• YOUR INSTRUCTIONS
Copy every line of the data that includes the string "access".

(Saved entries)
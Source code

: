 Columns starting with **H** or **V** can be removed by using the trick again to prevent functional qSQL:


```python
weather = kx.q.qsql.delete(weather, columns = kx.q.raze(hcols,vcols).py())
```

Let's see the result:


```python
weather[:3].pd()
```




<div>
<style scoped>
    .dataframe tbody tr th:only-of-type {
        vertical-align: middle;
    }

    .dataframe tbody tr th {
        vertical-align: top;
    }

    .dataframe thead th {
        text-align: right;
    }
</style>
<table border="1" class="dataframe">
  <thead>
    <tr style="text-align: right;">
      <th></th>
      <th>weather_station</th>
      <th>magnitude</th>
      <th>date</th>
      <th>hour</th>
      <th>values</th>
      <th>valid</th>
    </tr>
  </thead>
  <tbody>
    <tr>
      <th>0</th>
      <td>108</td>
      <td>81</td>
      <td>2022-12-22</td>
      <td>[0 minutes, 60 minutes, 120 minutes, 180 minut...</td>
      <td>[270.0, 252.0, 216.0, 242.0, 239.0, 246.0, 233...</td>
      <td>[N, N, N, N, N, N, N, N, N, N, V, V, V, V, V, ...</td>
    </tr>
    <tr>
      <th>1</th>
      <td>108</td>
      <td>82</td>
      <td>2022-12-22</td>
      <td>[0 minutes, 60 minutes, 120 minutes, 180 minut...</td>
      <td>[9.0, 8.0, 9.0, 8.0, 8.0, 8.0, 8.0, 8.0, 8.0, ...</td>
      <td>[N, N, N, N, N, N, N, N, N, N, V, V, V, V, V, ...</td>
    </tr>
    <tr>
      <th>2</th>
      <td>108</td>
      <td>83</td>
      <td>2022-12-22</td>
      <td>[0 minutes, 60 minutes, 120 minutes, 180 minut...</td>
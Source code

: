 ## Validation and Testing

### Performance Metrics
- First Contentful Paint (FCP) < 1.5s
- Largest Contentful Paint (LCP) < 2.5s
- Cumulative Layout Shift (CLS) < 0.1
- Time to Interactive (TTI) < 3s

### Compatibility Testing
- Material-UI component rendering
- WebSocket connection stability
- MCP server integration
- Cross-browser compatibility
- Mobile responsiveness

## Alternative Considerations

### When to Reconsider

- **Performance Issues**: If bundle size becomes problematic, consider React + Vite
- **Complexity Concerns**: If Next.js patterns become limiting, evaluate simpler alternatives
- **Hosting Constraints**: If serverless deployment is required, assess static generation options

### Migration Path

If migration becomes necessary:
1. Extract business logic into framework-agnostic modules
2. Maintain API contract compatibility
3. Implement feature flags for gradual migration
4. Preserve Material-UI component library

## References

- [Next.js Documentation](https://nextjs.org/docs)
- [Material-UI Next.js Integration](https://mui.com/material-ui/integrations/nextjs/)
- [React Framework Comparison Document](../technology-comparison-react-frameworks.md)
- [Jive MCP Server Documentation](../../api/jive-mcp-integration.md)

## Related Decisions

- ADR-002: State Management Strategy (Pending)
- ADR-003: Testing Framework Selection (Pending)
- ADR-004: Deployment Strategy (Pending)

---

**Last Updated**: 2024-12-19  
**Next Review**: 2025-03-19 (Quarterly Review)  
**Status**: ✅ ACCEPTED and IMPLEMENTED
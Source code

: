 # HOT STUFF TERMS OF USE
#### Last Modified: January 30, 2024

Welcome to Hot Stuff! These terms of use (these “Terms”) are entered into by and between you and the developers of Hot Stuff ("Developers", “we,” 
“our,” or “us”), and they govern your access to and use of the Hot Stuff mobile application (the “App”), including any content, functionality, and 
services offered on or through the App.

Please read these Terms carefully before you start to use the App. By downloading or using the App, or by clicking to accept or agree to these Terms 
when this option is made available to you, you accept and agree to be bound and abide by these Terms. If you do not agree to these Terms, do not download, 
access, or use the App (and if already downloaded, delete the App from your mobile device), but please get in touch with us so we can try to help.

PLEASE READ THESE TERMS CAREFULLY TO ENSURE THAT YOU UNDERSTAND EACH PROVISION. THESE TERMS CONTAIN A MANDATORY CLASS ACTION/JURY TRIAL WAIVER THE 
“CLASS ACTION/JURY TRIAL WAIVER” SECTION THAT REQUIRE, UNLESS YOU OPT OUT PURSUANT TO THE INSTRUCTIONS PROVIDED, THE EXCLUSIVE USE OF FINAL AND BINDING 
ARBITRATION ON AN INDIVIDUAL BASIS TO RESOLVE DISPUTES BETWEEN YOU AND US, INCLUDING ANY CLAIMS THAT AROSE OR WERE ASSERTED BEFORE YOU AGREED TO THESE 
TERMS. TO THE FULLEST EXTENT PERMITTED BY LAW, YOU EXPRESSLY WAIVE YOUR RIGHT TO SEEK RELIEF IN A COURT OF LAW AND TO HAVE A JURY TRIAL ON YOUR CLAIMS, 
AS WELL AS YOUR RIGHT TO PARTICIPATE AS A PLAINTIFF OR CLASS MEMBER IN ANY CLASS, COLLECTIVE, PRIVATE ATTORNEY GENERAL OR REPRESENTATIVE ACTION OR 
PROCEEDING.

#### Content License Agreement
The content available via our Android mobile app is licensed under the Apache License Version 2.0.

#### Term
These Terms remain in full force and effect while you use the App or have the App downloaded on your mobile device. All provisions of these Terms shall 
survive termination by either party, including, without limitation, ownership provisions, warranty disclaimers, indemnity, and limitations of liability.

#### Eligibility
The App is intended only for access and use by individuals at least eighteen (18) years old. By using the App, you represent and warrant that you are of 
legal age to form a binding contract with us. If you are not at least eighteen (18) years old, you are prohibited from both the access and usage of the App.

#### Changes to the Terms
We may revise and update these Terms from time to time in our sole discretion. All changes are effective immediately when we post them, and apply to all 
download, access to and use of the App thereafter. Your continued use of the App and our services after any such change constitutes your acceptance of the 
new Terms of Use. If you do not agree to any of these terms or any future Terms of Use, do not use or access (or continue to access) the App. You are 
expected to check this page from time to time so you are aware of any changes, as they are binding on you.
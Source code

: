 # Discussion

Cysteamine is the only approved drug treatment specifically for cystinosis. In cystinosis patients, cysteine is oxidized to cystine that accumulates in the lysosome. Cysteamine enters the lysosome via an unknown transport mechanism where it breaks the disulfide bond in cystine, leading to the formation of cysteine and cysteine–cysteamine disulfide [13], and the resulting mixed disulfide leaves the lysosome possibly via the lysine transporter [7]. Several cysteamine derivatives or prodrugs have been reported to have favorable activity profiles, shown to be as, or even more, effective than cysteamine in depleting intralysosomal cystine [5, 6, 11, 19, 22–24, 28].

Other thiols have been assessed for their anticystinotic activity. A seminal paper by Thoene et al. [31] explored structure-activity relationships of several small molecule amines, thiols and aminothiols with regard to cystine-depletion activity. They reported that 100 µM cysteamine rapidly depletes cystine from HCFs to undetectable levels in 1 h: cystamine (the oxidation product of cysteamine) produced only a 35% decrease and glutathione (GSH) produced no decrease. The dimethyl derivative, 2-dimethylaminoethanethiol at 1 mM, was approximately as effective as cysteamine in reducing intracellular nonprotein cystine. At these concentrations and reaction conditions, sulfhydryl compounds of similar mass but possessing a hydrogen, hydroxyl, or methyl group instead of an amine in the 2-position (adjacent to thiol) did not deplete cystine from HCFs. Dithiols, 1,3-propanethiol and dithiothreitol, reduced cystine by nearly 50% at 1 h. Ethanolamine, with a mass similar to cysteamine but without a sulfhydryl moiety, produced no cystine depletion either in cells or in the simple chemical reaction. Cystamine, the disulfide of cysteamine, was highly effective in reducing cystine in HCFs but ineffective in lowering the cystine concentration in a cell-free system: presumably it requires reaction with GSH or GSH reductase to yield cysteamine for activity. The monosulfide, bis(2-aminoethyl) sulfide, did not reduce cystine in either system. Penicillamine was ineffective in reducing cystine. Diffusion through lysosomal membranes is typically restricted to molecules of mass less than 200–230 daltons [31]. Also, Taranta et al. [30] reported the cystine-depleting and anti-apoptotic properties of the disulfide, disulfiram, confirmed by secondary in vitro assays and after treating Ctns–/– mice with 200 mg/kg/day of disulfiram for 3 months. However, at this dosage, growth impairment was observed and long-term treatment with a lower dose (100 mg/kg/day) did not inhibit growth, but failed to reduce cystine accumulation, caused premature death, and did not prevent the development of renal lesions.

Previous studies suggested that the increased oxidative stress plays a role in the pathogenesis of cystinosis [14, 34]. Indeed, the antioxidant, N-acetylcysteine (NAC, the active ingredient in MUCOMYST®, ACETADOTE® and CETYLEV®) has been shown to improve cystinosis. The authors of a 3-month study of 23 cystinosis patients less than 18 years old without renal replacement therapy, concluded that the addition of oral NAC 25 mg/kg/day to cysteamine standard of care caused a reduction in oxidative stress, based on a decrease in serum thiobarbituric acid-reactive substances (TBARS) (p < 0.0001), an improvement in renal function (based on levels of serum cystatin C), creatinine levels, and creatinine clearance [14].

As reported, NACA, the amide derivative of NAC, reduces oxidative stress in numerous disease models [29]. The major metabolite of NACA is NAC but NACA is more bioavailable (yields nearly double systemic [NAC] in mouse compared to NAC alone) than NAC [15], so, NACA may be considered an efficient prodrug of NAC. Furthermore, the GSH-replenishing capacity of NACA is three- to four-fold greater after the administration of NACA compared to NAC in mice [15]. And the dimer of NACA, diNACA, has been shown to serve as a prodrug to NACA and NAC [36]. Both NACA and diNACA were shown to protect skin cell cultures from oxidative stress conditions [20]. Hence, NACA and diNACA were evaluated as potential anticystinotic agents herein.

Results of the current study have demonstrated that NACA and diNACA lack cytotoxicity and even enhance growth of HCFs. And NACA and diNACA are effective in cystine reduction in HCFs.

• RESULT BELOW
“our,” or “us”), and they govern your access to and use of the Hot Stuff mobile application (the “App”), including any content, functionality, and 
access, or use the App (and if already downloaded, delete the App from your mobile device), but please get in touch with us so we can try to help.
The App is intended only for access and use by individuals at least eighteen (18) years old. By using the App, you represent and warrant that you are of 
legal age to form a binding contract with us. If you are not at least eighteen (18) years old, you are prohibited from both the access and usage of the App.
download, access to and use of the App thereafter. Your continued use of the App and our services after any such change constitutes your acceptance of the 
new Terms of Use. If you do not agree to any of these terms or any future Terms of Use, do not use or access (or continue to access) the App. You are 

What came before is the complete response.